The country will return to a positive growth rate this year if the government effectively carries out its risk management strategy against the coronavirus disease (COVID-19) and use its resources well, the head of the National Economic and Development Authority (NEDA) said Wednesday.
“Ang gusto kong ibalita ‘yung ating projection sa GDP growth rate ay babalik sa positive this year, 6.5 percent. Ituloy lang po natin ‘yong risk management, ‘yong paggamit ng pondo nang maayos para tulungan ‘yong na-affect ng pandemic, at ‘yong ating vaccination program ay mabilis natin ipairal,” Socioeconomic Planning Secretary Karl Kendrick Chua said in his report to President Rodrigo Roa Duterte.
Also in his report, Chua said imposing stricter restriction carries certain costs and benefits. For instance, imposing a two-week modified enhanced community quarantine (MECQ) can prevent up to 266,000 new COVID-19 cases, 4,738 new deaths, and 11,626 new severe or critical cases that will overwhelm the country’s healthcare system.
But it also entails costs, according to Chua. Hunger in the NCR is at 3.2 million, and the imposition of MECQ will result in 58,000 additional incidence of hunger.
An unemployment figure of 128,000 will be added to the existing 506,000 individuals who are already without jobs, he said. MECQ will also result in an income loss of P2.1 billion per day in Metro Manila and Bulacan, Rizal, Cavite, and Laguna.

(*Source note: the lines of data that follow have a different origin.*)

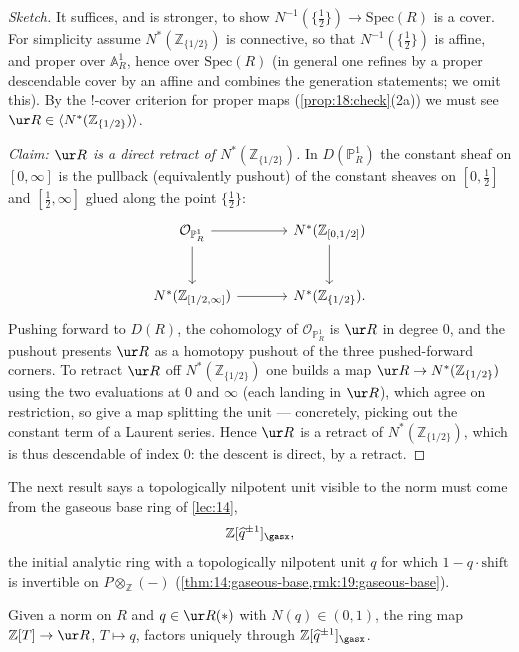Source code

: \begin{proof}[Sketch]
It suffices, and is stronger, to show $N^{-1}(\{\tfrac12\})\to\mathrm{Spec}(R)$
is a cover. For simplicity assume $N^*(\mathbb Z_{\{1/2\}})$ is connective, so
that $N^{-1}(\{\tfrac12\})$ is affine, and proper over $\mathbb A^1_R$, hence over
$\mathrm{Spec}(R)$ (in general one refines by a proper descendable cover by an
affine and combines the generation statements; we omit this). By the
$!$-cover criterion for proper maps (\cref{prop:18:check}(2a)) we must see
$\ur R\in\langle N^*(\mathbb Z_{\{1/2\}})\rangle$.

\emph{Claim: $\ur R$ is a direct retract of $N^*(\mathbb Z_{\{1/2\}})$.} In
$D(\mathbb P^1_R)$ the constant sheaf on $[0,\infty]$ is the pullback (equivalently
pushout) of the constant sheaves on $[0,\tfrac12]$ and $[\tfrac12,\infty]$ glued
along the point $\{\tfrac12\}$:
\begin{equation*}
\begin{tikzcd}[column sep=large, row sep=large]
\mathcal O_{\mathbb P^1_R} \arrow[r] \arrow[d]
& N^*(\mathbb Z_{[0,1/2]}) \arrow[d] \\
N^*(\mathbb Z_{[1/2,\infty]}) \arrow[r] & N^*(\mathbb Z_{\{1/2\}}).
\end{tikzcd}
\end{equation*}
Pushing forward to $D(R)$, the cohomology of $\mathcal O_{\mathbb P^1_R}$ is
$\ur R$ in degree $0$, and the pushout presents $\ur R$ as a homotopy pushout of
the three pushed-forward corners. To retract $\ur R$ off $N^*(\mathbb Z_{\{1/2\}})$
one builds a map $\ur R\to N^*(\mathbb Z_{\{1/2\}})$ using the two evaluations at
$0$ and $\infty$ (each landing in $\ur R$), which agree on restriction, so give a
map splitting the unit --- concretely, picking out the constant term of a Laurent
series. Hence $\ur R$ is a retract of $N^*(\mathbb Z_{\{1/2\}})$, which is thus
descendable of index $0$: the descent is direct, by a retract.
\end{proof}

The next result says a topologically nilpotent unit visible to the norm must come
from the gaseous base ring of \cref{lec:14},
\begin{equation*}
\mathbb Z[\widehat q^{\pm1}]_\gasx,
\end{equation*}
the initial analytic ring with a topologically nilpotent unit $q$ for which
$1-q\cdot\mathrm{shift}$ is invertible on $P\otimes_{\mathbb Z}(-)$
(\cref{thm:14:gaseous-base,rmk:19:gaseous-base}).

\begin{proposition}
\label{prop:20:gaseous-factorization}
Given a norm on $R$ and $q\in\ur R(\ast)$ with $N(q)\in(0,1)$, the ring map
$\mathbb Z[T]\to\ur R$, $T\mapsto q$, factors uniquely through
$\mathbb Z[\widehat q^{\pm1}]_\gasx$.
\end{proposition}


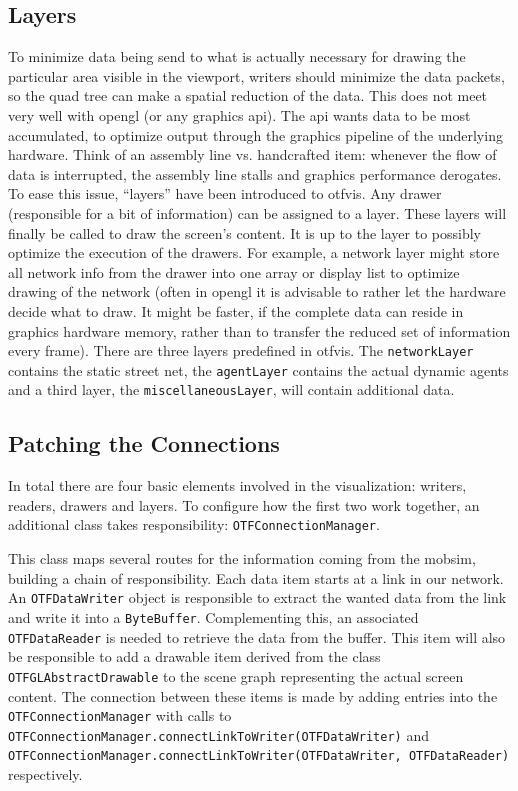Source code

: \subsection{Layers}
To minimize data being send to what is actually necessary for drawing the particular area visible in the viewport, writers should minimize the data packets, so the quad tree can make a spatial reduction of the data. This does not meet very well with \gls{opengl} (or any graphics \gls{api}). The \gls{api} wants data to be most accumulated, to optimize output through the graphics pipeline of the underlying hardware. 
Think of an assembly line vs. handcrafted item: whenever the flow of data is interrupted, the assembly line stalls and graphics performance derogates. 
To ease this issue, ``layers'' have been introduced to \gls{otfvis}. 
Any drawer (responsible for a bit of information) can be assigned to a layer. 
These layers will finally be called to draw the screen's content. 
It is up to the layer to possibly optimize the execution of the drawers. 
For example, a network layer might store all network info from the drawer into one array or display list to optimize drawing of the network (often in \gls{opengl} it is advisable to rather let the hardware decide what to draw. 
It might be faster, if the complete data can reside in graphics hardware memory, rather than to transfer the reduced set of information every frame). There are three layers predefined in \gls{otfvis}. 
The \lstinline|networkLayer| contains the static street net, the \lstinline|agentLayer| contains the actual dynamic agents and a third layer, the \lstinline|miscellaneousLayer|, will contain additional data.

\subsection{Patching the Connections}
In total there are four basic elements involved in the visualization: writers, readers, drawers and layers. 
To configure how the first two work together, an additional class takes responsibility: \lstinline|OTFConnectionManager|.

This class maps several routes for the information coming from the \gls{mobsim}, building a chain of responsibility. 
Each data item starts at a link in our network. 
An \lstinline|OTFDataWriter| object is responsible to extract the wanted data from the link and write it into a \lstinline|ByteBuffer|. 
Complementing this, an associated \lstinline|OTFDataReader| is needed to retrieve the data from the buffer. 
This item will also be responsible to add a drawable item derived from the class \lstinline|OTFGLAbstractDrawable| to the scene graph representing the actual screen content. 
The connection between these items is made by adding entries into the \lstinline|OTFConnectionManager| with calls to \lstinline|OTFConnectionManager.connectLinkToWriter(OTFDataWriter)| 
and \lstinline|OTFConnectionManager.connectLinkToWriter(OTFDataWriter, OTFDataReader)| respectively.
 
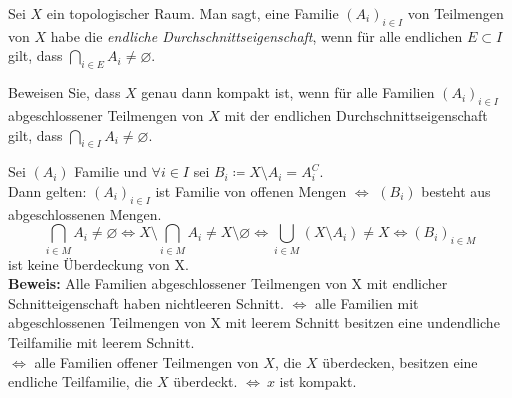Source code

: \begin{assignment}
  Sei \( X \) ein topologischer Raum. Man sagt, eine Familie \( {(A_i)}_{i \in I} \) von Teilmengen von \( X \) habe die \emph{endliche Durchschnittseigenschaft}, wenn für alle endlichen \( E \subset I \) gilt, dass \( \bigcap_{i \in E} A_i \neq \varnothing \).
  
  Beweisen Sie, dass \( X \) genau dann kompakt ist, wenn für alle Familien \( {(A_i)}_{i \in I} \) abgeschlossener Teilmengen von \( X \) mit der endlichen Durchschnittseigenschaft gilt, dass \( \bigcap_{i \in I} A_i \neq \varnothing \).
\end{assignment}
\begin{solution}
  Sei \( (A_i) \) Familie und \( \forall i \in I \) sei \( B_i \coloneqq X \setminus A_i = A_i^{C} \). \\
  Dann gelten: 
  \( {(A_i)}_ { i \in I} \) ist Familie von offenen Mengen \( \Longleftrightarrow \) \( (B_i) \) besteht aus abgeschlossenen Mengen.
  \begin{equation*}
    \bigcap_{i \in M} A_i \neq \varnothing \Leftrightarrow X \setminus \bigcap_{i \in M} A_i \neq X \setminus \varnothing \Leftrightarrow \bigcup_ {i \in M} (X \setminus A_i) \neq X \Longleftrightarrow {(B_i)}_{i \in M} 
  \end{equation*}
  ist keine Überdeckung von X. \\
  \textbf{Beweis:} Alle Familien abgeschlossener Teilmengen von X mit endlicher Schnitteigenschaft haben nichtleeren Schnitt. \( \Leftrightarrow \) alle Familien mit abgeschlossenen Teilmengen von X mit leerem Schnitt besitzen eine undendliche Teilfamilie mit leerem Schnitt. \\
  \( \Leftrightarrow \) alle Familien offener Teilmengen von \( X \), die \( X \) überdecken, besitzen eine endliche Teilfamilie, die \( X \) überdeckt. \( \Longleftrightarrow \ x \) ist kompakt.
\end{solution}

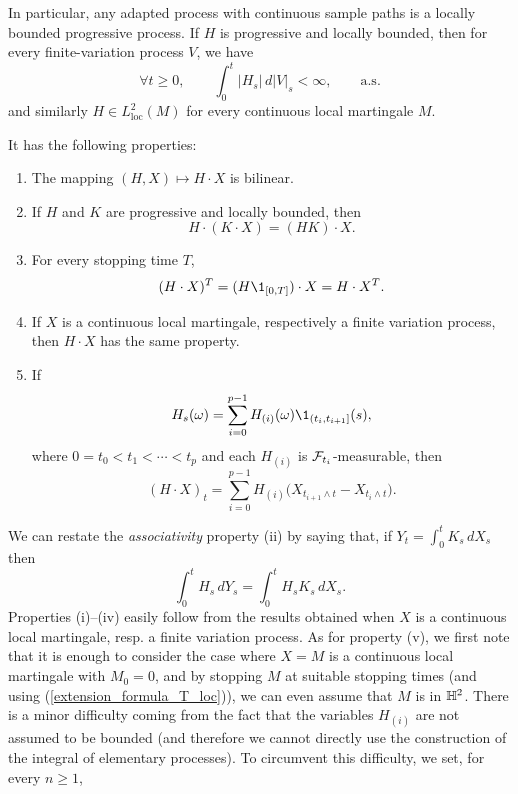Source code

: \documentclass[../Main.tex]{subfiles}
\begin{document}
In particular, any adapted process with continuous sample paths is a locally bounded progressive process. If $H$ is progressive and locally bounded, then for every finite-variation process $V$, we have
$$
\forall t\ge 0,\qquad \int_0^t |H_s|\,d|V|_s<\infty,
\qquad \text{a.s.}
$$
and similarly $H\in L^2_{\mathrm{loc}}(M)$ for every continuous local
martingale $M$.

It has the following properties:
\begin{enumerate}
    \item The mapping $(H,X)\mapsto H\cdot X$ is bilinear.
    \item If $H$ and $K$ are progressive and locally bounded, then
    \[
    H\cdot(K\cdot X)=(HK)\cdot X.
    \]
    \item For every stopping time $T$,
    \[
    (H\cdot X)^T=(H\1_{[0,T]})\cdot X=H\cdot X^T.
    \]
    \item If $X$ is a continuous local martingale, respectively a finite
    variation process, then $H\cdot X$ has the same property.
    \item If
    \[
    H_s(\omega)=\sum_{i=0}^{p-1}H_{(i)}(\omega)
    \1_{(t_i,t_{i+1}]}(s),
    \]
    where $0=t_0<t_1<\cdots<t_p$ and each $H_{(i)}$ is
    $\F_{t_i}$-measurable, then
    \[
    (H\cdot X)_t=\sum_{i=0}^{p-1}H_{(i)}
    \bigl(X_{t_{i+1}\wedge t}-X_{t_i\wedge t}\bigr).
    \]
\end{enumerate}
We can restate the \textit{associativity} property (ii) by saying that, if $Y_t = \int_0^t K_s \, dX_s$ then $$\int_0^t H_s \, dY_s = \int_0^t H_s K_s \, dX_s.$$
Properties (i)–(iv) easily follow from the results obtained when $X$ is a continuous local martingale, resp. a finite variation process. As for property (v), we first note that it is enough to consider the case where $X = M$ is a continuous local martingale with $M_0 = 0$, and by stopping $M$ at suitable stopping times (and using (\ref{extension_formula_T_loc})), we can even assume that $M$ is in $\HH^2$. There is a minor difficulty coming from the fact that the variables $H_{(i)}$ are not assumed to be bounded (and therefore we cannot directly use the construction of the integral of elementary processes). To circumvent this difficulty, we set, for every $n \ge 1$,
\end{document}
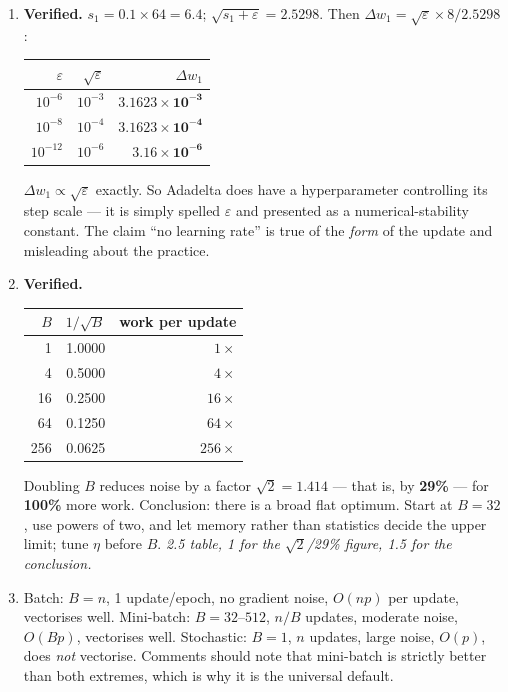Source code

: \documentclass[11pt,a4paper]{article}
\newcommand{\A}[1]{\item[\textbf{#1}]}
\begin{document}
\begin{enumerate}[leftmargin=1.9cm]
\A{U3.36} \textbf{Verified.} $s_1 = 0.1 \times 64 = 6.4$; $\sqrt{s_1 + \varepsilon}
= 2.5298$. Then $\Delta w_1 = \sqrt\varepsilon \times 8 / 2.5298$:
\begin{center}\begin{tabular}{@{}rrr@{}}\toprule
$\varepsilon$ & $\sqrt\varepsilon$ & $\Delta w_1$\\
\midrule
$10^{-6}$ & $10^{-3}$ & $\mathbf{3.1623\times10^{-3}}$\\
$10^{-8}$ & $10^{-4}$ & $\mathbf{3.1623\times10^{-4}}$\\
$10^{-12}$ & $10^{-6}$ & $\mathbf{3.16\times10^{-6}}$\\
\bottomrule\end{tabular}\end{center}
$\Delta w_1 \propto \sqrt\varepsilon$ exactly. So Adadelta does have a
hyperparameter controlling its step scale --- it is simply spelled
$\varepsilon$ and presented as a numerical-stability constant. The claim ``no
learning rate'' is true of the \emph{form} of the update and misleading about
the practice.

\A{U3.37} \textbf{Verified.}
\begin{center}\begin{tabular}{@{}rrr@{}}\toprule
$B$ & $1/\sqrt B$ & work per update\\
\midrule
1 & 1.0000 & $1\times$\\ 4 & 0.5000 & $4\times$\\ 16 & 0.2500 & $16\times$\\
64 & 0.1250 & $64\times$\\ 256 & 0.0625 & $256\times$\\
\bottomrule\end{tabular}\end{center}
Doubling $B$ reduces noise by a factor $\sqrt2 = 1.414$ --- that is, by
\textbf{29\%} --- for \textbf{100\%} more work. Conclusion: there is a broad
flat optimum. Start at $B = 32$, use powers of two, and let memory rather than
statistics decide the upper limit; tune $\eta$ before $B$.
\emph{2.5 table, 1 for the $\sqrt2$/29\% figure, 1.5 for the conclusion.}

\A{U3.38} Batch: $B = n$, 1 update/epoch, no gradient noise, $O(np)$ per
update, vectorises well. Mini-batch: $B = 32$--$512$, $n/B$ updates, moderate
noise, $O(Bp)$, vectorises well. Stochastic: $B = 1$, $n$ updates, large noise,
$O(p)$, does \emph{not} vectorise. Comments should note that mini-batch is
strictly better than both extremes, which is why it is the universal default.


\end{enumerate}
\end{document}
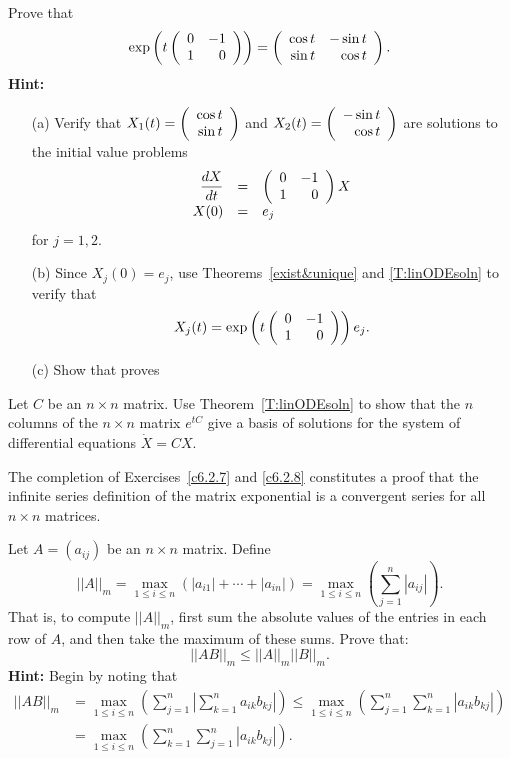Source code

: \documentclass{ximera}
\begin{document}
\begin{exercise}  \label{c6.2.5C}
Prove that
\begin{equation}  \label{E:0-110E}
\exp\left(t\left(\begin{array}{rr} 0 & -1\\ 1 &0\end{array}\right)\right) =
\left(\begin{array}{rr} \cos t & -\sin t\\ \sin t &\cos t\end{array}\right).
\end{equation}
{\bf Hint:}
\begin{itemize}
\item[(a)] Verify that $X_1(t) = \left(\begin{array}{r} \cos t \\ \sin t\end{array}\right)$ and
$X_2(t) = \left(\begin{array}{r} -\sin t \\ \cos t\end{array}\right)$ are solutions to the initial value problems
\begin{equation}  \label{E:init3}
\begin{array}{rcl}
\displaystyle\frac{dX}{dt} & = & \left(\begin{array}{rr} 0 & -1\\ 1 &0\end{array}\right)X \\
X(0) & = & e_j
\end{array}
\end{equation}
for $j=1,2$.
\item[(b)] Since $X_j(0)=e_j$, use Theorems~\ref{exist&unique} and
\ref{T:linODEsoln} to verify that
\begin{equation}   \label{E:0-110}
X_j(t) = \exp\left(t\left(\begin{array}{rr} 0 & -1\\ 1 &0\end{array}\right)\right)e_j.
\end{equation}
\item[(c)]  Show that  proves 
\end{itemize}
\end{exercise}

\begin{exercise}  \label{c6.2.6A}
Let $C$ be an $n\times n$ matrix.  Use Theorem~\ref{T:linODEsoln} to show
that the $n$ columns of the $n\times n$ matrix $e^{tC}$ give a basis of
solutions for the system of differential equations $\dot{X}=CX$.
\end{exercise}

  The completion of Exercises~\ref{c6.2.7} and
\ref{c6.2.8} constitutes a proof that the infinite series definition of
the matrix exponential is a convergent series for all $n\times n$ matrices.

\begin{exercise}  \label{c6.2.7}
Let $A=(a_{ij})$ be an $n\times n$ matrix.  Define
\[
||A||_m = \max_{1\leq i\leq n} (|a_{i1}|+\cdots+|a_{in}|)
= \max_{1\leq i\leq n} \left(\sum_{j=1}^n|a_{ij}|\right).
\]
That is, to compute $||A||_m$, first sum the absolute values of the entries
in each row of $A$, and then take the maximum of these sums.  Prove that:
\[
||AB||_m \leq ||A||_m ||B||_m.
\]
{\bf Hint:} Begin by noting that
\begin{align*}
||AB||_m &=
\max_{1\leq i\leq n}\left(\sum_{j=1}^n\left|\sum_{k=1}^na_{ik}b_{kj}\right|
\right)\leq \max_{1\leq i\leq n}\left(\sum_{j=1}^n\sum_{k=1}^n\left|a_{ik}b_{kj}
           \right|\right) \\
  &= \max_{1\leq i\leq n}\left(\sum_{k=1}^n\sum_{j=1}^n
\left|a_{ik}b_{kj}\right|\right).
\end{align*}
\end{exercise}
\end{document}
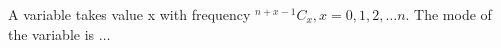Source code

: \iffalse
\title{Assignment 2}
\author{AI24BTECH11014 - Charitha Sri}
\section{fitb}
\fi

	
	\item A variable takes value x with frequency ${}^{n+x-1}C_{x},
		x=0,1,2,\dots n$. The mode of the variable is $\dots$
		\hfill{}


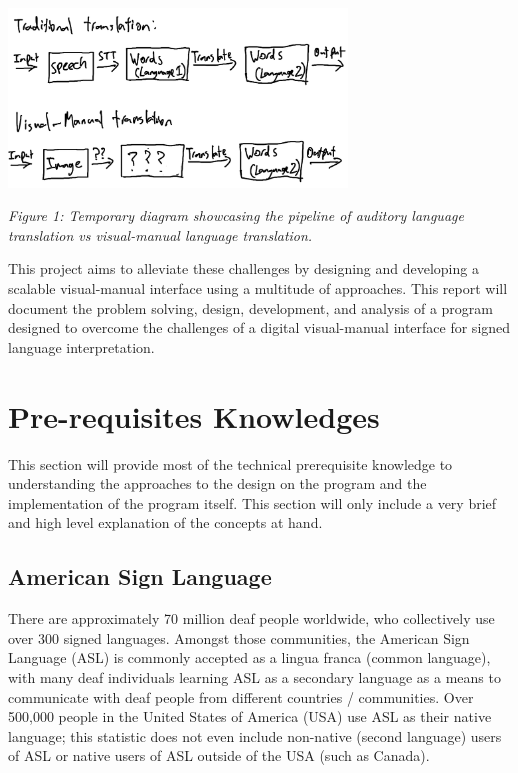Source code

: \documentclass[11pt]{article}
\def\paraskip{\vskip 0.4cm}
\begin{document}
    \begin{center}
        \includegraphics[width=9cm]{audVsVM.png}
        \\
        \raggedright \textit{
        Figure 1: Temporary diagram showcasing the pipeline of auditory language translation vs visual-manual language translation.
        }
    \end{center}

    This project aims to alleviate these challenges by designing and developing a scalable visual-manual interface using a multitude of approaches. This report will document the problem solving, design, development, and analysis of a program designed to overcome the challenges of a digital visual-manual interface for signed language interpretation.


\section{Pre-requisites Knowledges}
    This section will provide most of the technical prerequisite knowledge to understanding the approaches to the design on the program and the implementation of the program itself. This section will only include a very brief and high level explanation of the concepts at hand.

    \subsection{American Sign Language}
        There are approximately 70 million deaf people worldwide, who collectively use over 300 signed languages. Amongst those communities, the American Sign Language (ASL) is commonly accepted as a lingua franca (common language), with many deaf individuals learning ASL as a secondary language as a means to communicate with deaf people from different countries / communities. Over 500,000 people in the United States of America (USA) use ASL as their native language; this statistic does not even include non-native (second language) users of ASL or native users of ASL outside of the USA (such as Canada). 
        \paraskip
\end{document}
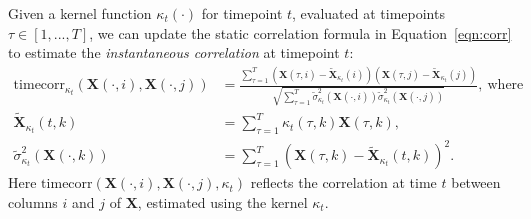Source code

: \documentclass[english]{article}
\begin{document}
Given a kernel function $\kappa_t(\cdot)$ for timepoint $t$,
evaluated at timepoints $\tau \in \left[ 1, ..., T \right]$, we
can update the static correlation formula in Equation~\ref{eqn:corr}
to estimate the \textit{instantaneous correlation} at timepoint $t$:
\begin{align}
  \mathrm{timecorr}_{\kappa_t}\left(\mathbf{X}(\cdot, i), \mathbf{X}(\cdot, j)\right) &= \frac{\sum_{\tau=1}^T \left( \mathbf{X}(\tau, i) -
                                       \widetilde{\mathbf{X}}_{\kappa_t}(i) \right)
                                 \left( \mathbf{X}(\tau, j) -
                                        \widetilde{\mathbf{X}}_{\kappa_t}(j)\right)}
              {\sqrt{\sum_{\tau=1}^T
                                              \widetilde{\sigma}_{\kappa_t}^2(\mathbf{X}(\cdot,
                                                                                        i))
                                              \widetilde{\sigma}_{\kappa_t}^2(\mathbf{X}(\cdot, j))}},~\mathrm{where}\\\label{eqn:timecorr}
  \widetilde{\mathbf{X}}_{\kappa_t}(t, k) &= \sum_{\tau=1}^T
                       \kappa_t(\tau, k)\mathbf{X}(\tau, k),\\
  \widetilde{\sigma}_{\kappa_t}^2(\mathbf{X}(\cdot, k)) &= \sum_{\tau=1}^T
                                                  \left(
                                                  \mathbf{X}(\tau, k) -
                            \widetilde{\mathbf{X}}_{\kappa_t}(t, k) \right)^2.
\end{align}
Here $\mathrm{timecorr}(\mathbf{X}(\cdot, i), \mathbf{X}(\cdot, j),
  \kappa_t)$ reflects the correlation at time $t$ between columns $i$
  and $j$ of $\mathbf{X}$, estimated using the kernel $\kappa_t$.
\end{document}
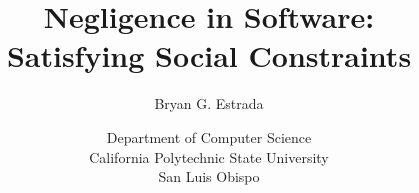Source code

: \documentclass[12pt]{book}
\begin{document}

\title{Negligence in Software:\\Satisfying Social Constraints}
\author{Bryan G. Estrada}
\date{Department of Computer Science\\
      California Polytechnic State University\\
      San Luis Obispo}

\begin{titlepage}
\vfill
\maketitle\thispagestyle{empty}
\vfill
\end{titlepage}

\doublespace
\tableofcontents
\newpage










\singlespace
\appendix
%

%
\doublespace




\end{document}

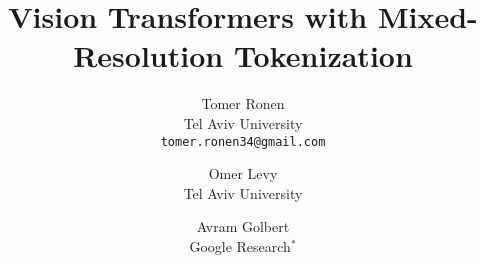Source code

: \documentclass[10pt,twocolumn,letterpaper]{article}
\begin{document}
\title{Vision Transformers with Mixed-Resolution Tokenization}

\author{
Tomer Ronen\\
Tel Aviv University\\
{\tt\small tomer.ronen34@gmail.com}
\and
Omer Levy\\
Tel Aviv University\\
\and
Avram Golbert\\
Google Research$^\text{*}$
}
\maketitle









\clearpage

{\small


}

\clearpage


\end{document}
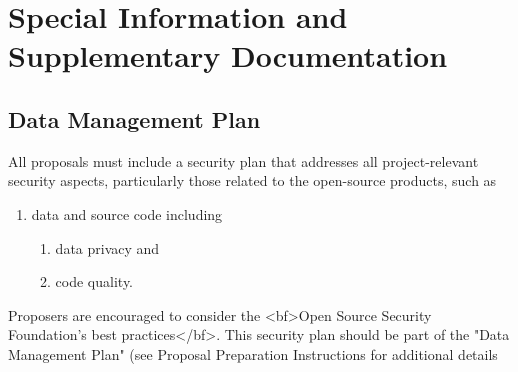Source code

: \section*{Special Information and Supplementary Documentation}

\subsection*{Data Management Plan}

All proposals must include a security plan that addresses all project-relevant security aspects, particularly those related to the open-source products, such as
\begin{enumerate}
    \item data and source code including
\begin{enumerate}
    \item data privacy and
    \item code quality.
\end{enumerate}   
\end{enumerate}

Proposers are encouraged to consider the <bf>Open Source Security Foundation’s best practices</bf>. This security plan should be part of the "Data Management Plan" (see Proposal Preparation Instructions for additional details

Among NEDA’s recommendations, which were adopted by the IATF include the adoption of localized targeted lockdowns on communities with high-COVID-19 cases instead of shutting down the entire economy.
NEDA also recommended the continued opening of the country’s public transport system to help the workers and at the same time promote and support active transportations such as bicycle use.
Curfew hours were imposed but excluded workers who are vital to the economy. Essential travel is allowed outside Mega Manila bubble — NCR, Rizal, Laguna, Cavite, Bulacan.
Other measures adopted by the IATF include the reduction to 30 to 50 percent in office attendance based on the memorandum from the Office of the President.
Factories and supermarkets, and other important facilities were allowed to operate at regular capacity. Dine-in in restaurants was prohibited but outdoor dining, takeaway, and food deliveries were permitted to help one million workers in the restaurant industry.
NEDA has kept its growth target of 6.5 percent to 7.5 percent this year but sees the economy maintaining such growth next year taking into account the short and medium-term impacts of the coronavirus disease pandemic.
The 2022 GDP target set under the updated Philippine Development Plan (PDP) is lower than the 8 to 10-percent growth forecast announced by the Development Budget Coordination Committee (DBCC) last year.
The country’s economic managers expressed optimism about exceeding next year’s growth target under the updated plan.